# 05 60 hp merc 4 stroke questions



## mro (Jan 24, 2018)

Second question 

Merc wants 205.00 for a tach
Any problems using aftermarket gauges?
Can get em all for 180.00 but don't know if they are plug and play...


----------



## State fish rob (Jan 25, 2017)

stick w factory , you won’t be sorry. Ive run miss matched ,always more wiring than necessary 

Shouldn’t be much difference in care between engine Always heard mercs were a top end engine , rpm wise


----------



## Smackdaddy53 (Dec 31, 2012)

Ebay


----------



## lemaymiami (Feb 9, 2007)

Make a point of checking the water pump on that motor - and getting a close look at your lower unit... I knew a guide or two years ago that had serious over-heating problems with Merc 60's... particularly Big Foot models....

They were on Merc's guide program so they didn't speak up about it in public....


----------



## K3anderson (Jan 23, 2013)

lemaymiami said:


> Make a point of checking the water pump on that motor - and getting a close look at your lower unit... I knew a guide or two years ago that had serious over-heating problems with Merc 60's... particularly Big Foot models....
> 
> They were on Merc's guide program so they didn't speak up about it in public....


Thermostat. Keep a couple on hand if you run shallow water.


----------



## mro (Jan 24, 2018)

Thanks for the replies and I'm a little relived that no horror stories posted for this model 

I'll have to shop around for the gauges.
300 hour maintenance includes the water pump and that's the main reason I'm going to start with that. 
Big foot would be wrong application (to me) for a small boat/skiff and actually was looking for a 40 hp Yamaha, second choice was a Evinrude... but ran across the low hour Mercury at the right price to give em a try. The 60 merc only weighs about 30 pounds more than the 40 Yamaha.

Most likely will change the thermostat too. Good idea to keep one on hand as well as spare impeller and filters (spare fuel filters kept'd in the boat) along with a few other goodies. 

Right now it's on my engine stand in the garage so I can inspect it as well as I can before mounting it. I do like the controls I got with it. Even though it starts right up and idles smooth will also do a compression test just for peace of mind.


----------



## cg_wilson2003 (Feb 19, 2019)

K3anderson said:


> Thermostat. Keep a couple on hand if you run shallow water.
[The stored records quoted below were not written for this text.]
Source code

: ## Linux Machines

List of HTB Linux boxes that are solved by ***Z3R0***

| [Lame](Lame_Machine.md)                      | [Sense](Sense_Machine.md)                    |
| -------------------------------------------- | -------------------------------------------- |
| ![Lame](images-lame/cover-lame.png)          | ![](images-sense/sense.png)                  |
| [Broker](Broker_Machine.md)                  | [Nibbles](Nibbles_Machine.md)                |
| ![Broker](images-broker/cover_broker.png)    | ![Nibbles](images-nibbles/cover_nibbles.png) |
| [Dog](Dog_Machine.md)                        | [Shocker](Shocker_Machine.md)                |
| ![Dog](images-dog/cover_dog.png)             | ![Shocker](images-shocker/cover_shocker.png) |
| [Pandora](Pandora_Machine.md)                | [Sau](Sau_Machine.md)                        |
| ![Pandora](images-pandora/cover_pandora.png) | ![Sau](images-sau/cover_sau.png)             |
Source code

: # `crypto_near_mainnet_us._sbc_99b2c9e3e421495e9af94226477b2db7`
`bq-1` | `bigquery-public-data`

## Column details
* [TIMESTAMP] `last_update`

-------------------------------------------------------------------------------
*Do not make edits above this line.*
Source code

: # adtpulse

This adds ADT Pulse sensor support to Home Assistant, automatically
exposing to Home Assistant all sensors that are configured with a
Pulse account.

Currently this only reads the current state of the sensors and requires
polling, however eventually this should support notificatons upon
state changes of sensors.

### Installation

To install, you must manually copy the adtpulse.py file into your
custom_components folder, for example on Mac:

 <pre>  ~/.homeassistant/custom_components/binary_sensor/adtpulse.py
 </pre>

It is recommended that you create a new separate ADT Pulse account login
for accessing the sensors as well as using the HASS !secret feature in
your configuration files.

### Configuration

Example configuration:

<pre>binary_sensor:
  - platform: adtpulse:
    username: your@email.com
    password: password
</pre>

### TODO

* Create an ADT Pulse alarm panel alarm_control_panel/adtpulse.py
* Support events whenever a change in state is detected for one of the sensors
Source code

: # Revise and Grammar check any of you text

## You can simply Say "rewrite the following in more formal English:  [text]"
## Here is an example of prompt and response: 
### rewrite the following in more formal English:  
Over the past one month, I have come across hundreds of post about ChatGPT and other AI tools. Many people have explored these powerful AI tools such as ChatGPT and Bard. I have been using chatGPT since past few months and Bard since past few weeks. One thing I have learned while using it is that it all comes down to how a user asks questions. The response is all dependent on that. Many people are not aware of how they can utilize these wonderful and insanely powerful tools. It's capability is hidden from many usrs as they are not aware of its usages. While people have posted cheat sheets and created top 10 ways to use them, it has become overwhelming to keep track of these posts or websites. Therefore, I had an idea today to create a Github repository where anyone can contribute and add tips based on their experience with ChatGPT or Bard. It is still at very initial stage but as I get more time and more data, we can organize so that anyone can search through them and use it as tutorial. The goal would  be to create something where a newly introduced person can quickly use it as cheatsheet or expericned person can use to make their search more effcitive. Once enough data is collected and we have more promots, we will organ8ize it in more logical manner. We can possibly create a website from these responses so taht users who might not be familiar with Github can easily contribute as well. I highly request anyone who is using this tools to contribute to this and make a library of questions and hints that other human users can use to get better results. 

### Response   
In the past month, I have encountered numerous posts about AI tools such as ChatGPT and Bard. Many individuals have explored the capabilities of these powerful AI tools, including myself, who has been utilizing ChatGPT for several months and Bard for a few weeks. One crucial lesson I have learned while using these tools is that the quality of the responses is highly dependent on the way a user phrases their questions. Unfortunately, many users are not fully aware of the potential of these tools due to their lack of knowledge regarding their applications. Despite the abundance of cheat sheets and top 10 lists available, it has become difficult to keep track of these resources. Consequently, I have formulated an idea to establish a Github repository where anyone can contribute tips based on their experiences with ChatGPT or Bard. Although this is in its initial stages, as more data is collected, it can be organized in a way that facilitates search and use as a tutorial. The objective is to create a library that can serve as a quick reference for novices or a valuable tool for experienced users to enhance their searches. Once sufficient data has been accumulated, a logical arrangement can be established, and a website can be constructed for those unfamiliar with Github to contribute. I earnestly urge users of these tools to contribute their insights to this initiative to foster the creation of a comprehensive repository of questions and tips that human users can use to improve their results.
Out of curiosity is the thermostat more likely to fail up on this engine compared to others? I have this motor and had this happen a few weeks ago but just chalked it up to age. Down in Texas so lots of shallow water. 

No other issues though. Have about 450 hours on my 2010.


----------



## Smackdaddy53 (Dec 31, 2012)

cg_wilson2003 said:


> Out of curiosity is the thermostat more likely to fail up on this engine compared to others? I have this motor and had this happen a few weeks ago but just chalked it up to age. Down in Texas so lots of shallow water.
> 
> No other issues though. Have about 450 hours on my 2010.


No it’s just that running shallow you’ll ingest more debris that will get in the thermostat. You can just clean it out and stick it back in in most cases, no need to replace until it’s not opening at temperature or sticking.


----------



## mro (Jan 24, 2018)

I don't think they have any particular heat problems now. There were some issues prior to around 2003 I found and these were addressed by Mercury.

Except for having a belt break on an old 35 hp, and rebuilding the V8 in the Carver, the 5 other outboards I've had just needed normal maintenance so I've no real experience turning a wrench on outboards.


----------



## K3anderson (Jan 23, 2013)

cg_wilson2003 said:


> Out of curiosity is the thermostat more likely to fail up on this engine compared to others? I have this motor and had this happen a few weeks ago but just chalked it up to age. Down in Texas so lots of shallow water.
> 
> No other issues though. Have about 450 hours on my 2010.


No more than anything else, but, all it takes is a grain of sand/shell. I had the same one for years and then went through two in 2 weeks. Like smack says above, you can just clean it if you want. If you get an alarm and are pissing great, it's either this or grass wrapped on the lower.


----------